◆ ASSIGNED TASK: From the line below that contains "- **Regain Action Surge Charge**" to the line that contains "- **Check Class Level-Up**", repeat every line exactly, both ends included, and nothing else.

(RECORDS SHOWN begins)

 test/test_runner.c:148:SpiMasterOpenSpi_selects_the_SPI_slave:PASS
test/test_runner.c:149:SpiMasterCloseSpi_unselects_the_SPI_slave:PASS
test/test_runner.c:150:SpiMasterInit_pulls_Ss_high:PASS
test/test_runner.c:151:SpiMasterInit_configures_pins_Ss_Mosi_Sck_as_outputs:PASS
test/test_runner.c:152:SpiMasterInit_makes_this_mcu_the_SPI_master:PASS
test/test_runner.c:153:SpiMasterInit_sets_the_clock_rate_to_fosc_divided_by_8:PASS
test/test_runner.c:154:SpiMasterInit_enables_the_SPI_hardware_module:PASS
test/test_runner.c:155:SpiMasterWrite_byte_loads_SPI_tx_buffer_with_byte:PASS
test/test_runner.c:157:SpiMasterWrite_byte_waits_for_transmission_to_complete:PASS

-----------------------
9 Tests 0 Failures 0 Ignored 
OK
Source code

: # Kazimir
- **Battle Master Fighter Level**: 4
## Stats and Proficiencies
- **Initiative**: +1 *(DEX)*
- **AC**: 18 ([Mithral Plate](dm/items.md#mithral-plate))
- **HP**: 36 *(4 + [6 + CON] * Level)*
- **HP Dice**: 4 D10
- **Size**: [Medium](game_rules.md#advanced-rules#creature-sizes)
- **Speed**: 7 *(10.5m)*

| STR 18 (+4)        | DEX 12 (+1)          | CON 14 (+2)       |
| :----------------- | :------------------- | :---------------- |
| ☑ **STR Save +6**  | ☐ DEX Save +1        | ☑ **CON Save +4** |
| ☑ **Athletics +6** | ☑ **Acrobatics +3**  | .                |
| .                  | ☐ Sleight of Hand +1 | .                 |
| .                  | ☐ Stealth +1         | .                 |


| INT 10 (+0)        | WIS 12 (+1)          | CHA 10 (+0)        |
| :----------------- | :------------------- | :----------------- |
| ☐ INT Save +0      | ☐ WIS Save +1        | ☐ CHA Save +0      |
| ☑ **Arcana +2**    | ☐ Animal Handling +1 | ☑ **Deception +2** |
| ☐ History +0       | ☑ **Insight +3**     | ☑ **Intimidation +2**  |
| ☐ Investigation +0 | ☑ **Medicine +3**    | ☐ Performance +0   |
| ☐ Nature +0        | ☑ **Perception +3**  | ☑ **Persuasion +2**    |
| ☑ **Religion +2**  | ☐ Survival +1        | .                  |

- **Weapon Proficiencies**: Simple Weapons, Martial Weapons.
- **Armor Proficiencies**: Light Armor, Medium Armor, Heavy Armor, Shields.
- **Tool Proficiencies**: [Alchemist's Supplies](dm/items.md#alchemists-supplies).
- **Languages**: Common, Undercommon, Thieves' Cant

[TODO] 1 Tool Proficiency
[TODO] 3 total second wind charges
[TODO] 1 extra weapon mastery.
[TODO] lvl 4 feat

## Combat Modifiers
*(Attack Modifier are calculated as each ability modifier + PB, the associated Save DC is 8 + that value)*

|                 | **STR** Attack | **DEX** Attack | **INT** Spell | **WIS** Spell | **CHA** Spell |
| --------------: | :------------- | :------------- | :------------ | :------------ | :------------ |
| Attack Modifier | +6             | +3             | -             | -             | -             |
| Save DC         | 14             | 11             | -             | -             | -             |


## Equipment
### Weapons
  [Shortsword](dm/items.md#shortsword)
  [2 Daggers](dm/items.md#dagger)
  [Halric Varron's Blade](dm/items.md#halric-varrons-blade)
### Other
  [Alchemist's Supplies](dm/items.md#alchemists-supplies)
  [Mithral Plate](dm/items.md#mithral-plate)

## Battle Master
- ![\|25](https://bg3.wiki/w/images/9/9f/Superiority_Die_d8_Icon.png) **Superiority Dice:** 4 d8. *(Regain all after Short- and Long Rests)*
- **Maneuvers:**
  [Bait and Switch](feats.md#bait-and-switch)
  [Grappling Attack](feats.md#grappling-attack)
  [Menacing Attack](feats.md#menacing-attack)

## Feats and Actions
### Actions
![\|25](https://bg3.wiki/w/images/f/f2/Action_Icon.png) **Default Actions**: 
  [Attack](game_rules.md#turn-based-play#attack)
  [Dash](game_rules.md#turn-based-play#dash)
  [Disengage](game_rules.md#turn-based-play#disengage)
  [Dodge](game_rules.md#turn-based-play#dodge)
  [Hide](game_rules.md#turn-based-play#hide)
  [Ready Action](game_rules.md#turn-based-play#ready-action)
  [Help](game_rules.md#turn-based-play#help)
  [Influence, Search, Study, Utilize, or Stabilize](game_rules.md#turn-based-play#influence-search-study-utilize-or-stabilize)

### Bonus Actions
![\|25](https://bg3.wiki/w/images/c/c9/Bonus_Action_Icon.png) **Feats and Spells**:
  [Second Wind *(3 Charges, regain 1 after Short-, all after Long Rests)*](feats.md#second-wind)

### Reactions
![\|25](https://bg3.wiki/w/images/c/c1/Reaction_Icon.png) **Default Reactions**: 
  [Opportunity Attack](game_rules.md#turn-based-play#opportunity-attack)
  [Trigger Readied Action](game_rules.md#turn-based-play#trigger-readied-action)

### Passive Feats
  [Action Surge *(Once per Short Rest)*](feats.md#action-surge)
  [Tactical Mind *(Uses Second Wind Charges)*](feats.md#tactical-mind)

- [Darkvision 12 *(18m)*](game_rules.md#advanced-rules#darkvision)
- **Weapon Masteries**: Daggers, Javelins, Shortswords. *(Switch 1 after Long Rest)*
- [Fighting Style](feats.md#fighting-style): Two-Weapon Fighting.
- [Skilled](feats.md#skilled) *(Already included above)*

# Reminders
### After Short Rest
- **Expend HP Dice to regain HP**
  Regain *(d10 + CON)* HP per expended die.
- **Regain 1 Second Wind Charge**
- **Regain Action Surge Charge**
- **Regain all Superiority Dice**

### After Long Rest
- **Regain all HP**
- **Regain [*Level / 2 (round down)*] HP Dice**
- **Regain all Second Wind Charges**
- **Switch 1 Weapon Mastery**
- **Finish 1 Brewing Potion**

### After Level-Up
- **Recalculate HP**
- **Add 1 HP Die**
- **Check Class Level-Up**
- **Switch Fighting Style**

(RECORDS SHOWN ends)
(RECORDS SHOWN begins)

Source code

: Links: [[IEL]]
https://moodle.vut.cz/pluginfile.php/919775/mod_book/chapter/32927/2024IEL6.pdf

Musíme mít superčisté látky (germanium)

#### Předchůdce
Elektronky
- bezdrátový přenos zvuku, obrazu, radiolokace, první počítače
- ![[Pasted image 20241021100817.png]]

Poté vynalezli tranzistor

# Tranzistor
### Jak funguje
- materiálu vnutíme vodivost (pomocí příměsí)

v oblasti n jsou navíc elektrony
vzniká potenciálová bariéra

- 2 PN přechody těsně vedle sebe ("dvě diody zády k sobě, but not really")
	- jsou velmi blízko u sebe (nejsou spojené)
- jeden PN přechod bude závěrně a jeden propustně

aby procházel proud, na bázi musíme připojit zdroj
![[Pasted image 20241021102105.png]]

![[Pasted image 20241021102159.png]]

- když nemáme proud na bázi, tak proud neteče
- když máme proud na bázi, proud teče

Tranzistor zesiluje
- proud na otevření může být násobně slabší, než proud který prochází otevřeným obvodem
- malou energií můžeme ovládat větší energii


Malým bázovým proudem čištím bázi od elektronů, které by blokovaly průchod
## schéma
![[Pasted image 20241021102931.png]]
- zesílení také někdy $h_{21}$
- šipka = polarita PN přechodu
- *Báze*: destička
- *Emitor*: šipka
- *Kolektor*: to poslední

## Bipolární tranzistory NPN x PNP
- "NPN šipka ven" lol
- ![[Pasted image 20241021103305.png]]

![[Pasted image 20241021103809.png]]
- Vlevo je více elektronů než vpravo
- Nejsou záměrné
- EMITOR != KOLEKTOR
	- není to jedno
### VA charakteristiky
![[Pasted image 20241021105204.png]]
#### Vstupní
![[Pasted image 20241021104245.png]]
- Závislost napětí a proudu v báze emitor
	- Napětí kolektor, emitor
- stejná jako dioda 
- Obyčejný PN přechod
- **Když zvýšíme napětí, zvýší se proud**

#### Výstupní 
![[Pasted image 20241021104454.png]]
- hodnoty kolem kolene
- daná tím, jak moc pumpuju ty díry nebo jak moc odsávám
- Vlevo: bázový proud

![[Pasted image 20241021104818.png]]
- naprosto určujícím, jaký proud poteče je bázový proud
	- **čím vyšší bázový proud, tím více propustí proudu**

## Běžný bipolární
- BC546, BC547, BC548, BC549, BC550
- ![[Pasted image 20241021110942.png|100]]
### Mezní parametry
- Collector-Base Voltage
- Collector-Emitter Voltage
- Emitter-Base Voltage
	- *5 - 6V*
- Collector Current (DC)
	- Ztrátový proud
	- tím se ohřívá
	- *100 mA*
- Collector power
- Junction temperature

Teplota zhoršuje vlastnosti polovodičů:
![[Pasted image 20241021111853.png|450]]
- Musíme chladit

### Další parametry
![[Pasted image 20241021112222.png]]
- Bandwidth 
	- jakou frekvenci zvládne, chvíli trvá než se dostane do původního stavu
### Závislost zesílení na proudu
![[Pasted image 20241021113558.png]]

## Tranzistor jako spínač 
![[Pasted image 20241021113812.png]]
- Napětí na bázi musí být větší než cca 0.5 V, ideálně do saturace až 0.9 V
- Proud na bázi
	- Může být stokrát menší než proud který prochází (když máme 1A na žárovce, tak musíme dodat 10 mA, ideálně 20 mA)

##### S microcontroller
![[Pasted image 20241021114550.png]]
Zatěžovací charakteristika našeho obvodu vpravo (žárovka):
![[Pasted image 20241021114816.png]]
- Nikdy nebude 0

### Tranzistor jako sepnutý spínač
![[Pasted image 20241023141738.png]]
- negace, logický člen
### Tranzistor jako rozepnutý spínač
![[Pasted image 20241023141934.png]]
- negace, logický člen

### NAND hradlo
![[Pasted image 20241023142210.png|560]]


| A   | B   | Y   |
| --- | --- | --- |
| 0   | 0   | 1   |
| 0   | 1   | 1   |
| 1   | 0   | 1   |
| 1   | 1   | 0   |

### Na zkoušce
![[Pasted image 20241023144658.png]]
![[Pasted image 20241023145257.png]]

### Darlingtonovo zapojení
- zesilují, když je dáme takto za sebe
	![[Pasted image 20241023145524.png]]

(RECORDS SHOWN ends)
(RECORDS SHOWN begins)

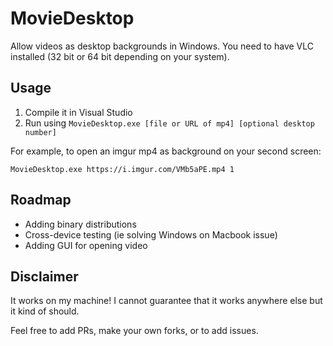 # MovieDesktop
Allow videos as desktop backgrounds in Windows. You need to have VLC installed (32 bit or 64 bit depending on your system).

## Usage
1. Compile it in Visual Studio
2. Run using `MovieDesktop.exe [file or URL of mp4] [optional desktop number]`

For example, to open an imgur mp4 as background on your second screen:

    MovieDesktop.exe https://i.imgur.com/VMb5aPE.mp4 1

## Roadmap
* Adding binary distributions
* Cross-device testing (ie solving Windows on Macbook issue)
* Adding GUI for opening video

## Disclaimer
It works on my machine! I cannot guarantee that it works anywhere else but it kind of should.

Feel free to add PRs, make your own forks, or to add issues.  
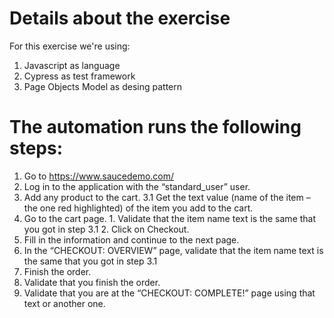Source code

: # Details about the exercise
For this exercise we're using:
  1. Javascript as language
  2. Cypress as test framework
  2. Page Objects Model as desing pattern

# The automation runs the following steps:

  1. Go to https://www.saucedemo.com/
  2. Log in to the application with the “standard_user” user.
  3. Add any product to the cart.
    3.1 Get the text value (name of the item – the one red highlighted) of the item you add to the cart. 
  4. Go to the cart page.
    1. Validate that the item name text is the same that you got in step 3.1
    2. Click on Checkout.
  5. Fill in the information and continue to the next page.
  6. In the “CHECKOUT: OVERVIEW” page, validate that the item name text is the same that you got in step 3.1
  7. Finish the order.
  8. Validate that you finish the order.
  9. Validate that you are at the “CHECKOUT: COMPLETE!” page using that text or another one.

(RECORDS SHOWN ends)

◆ COMPLETED EXERCISE:
- **Regain Action Surge Charge**
- **Regain all Superiority Dice**

### After Long Rest
- **Regain all HP**
- **Regain [*Level / 2 (round down)*] HP Dice**
- **Regain all Second Wind Charges**
- **Switch 1 Weapon Mastery**
- **Finish 1 Brewing Potion**

### After Level-Up
- **Recalculate HP**
- **Add 1 HP Die**
- **Check Class Level-Up**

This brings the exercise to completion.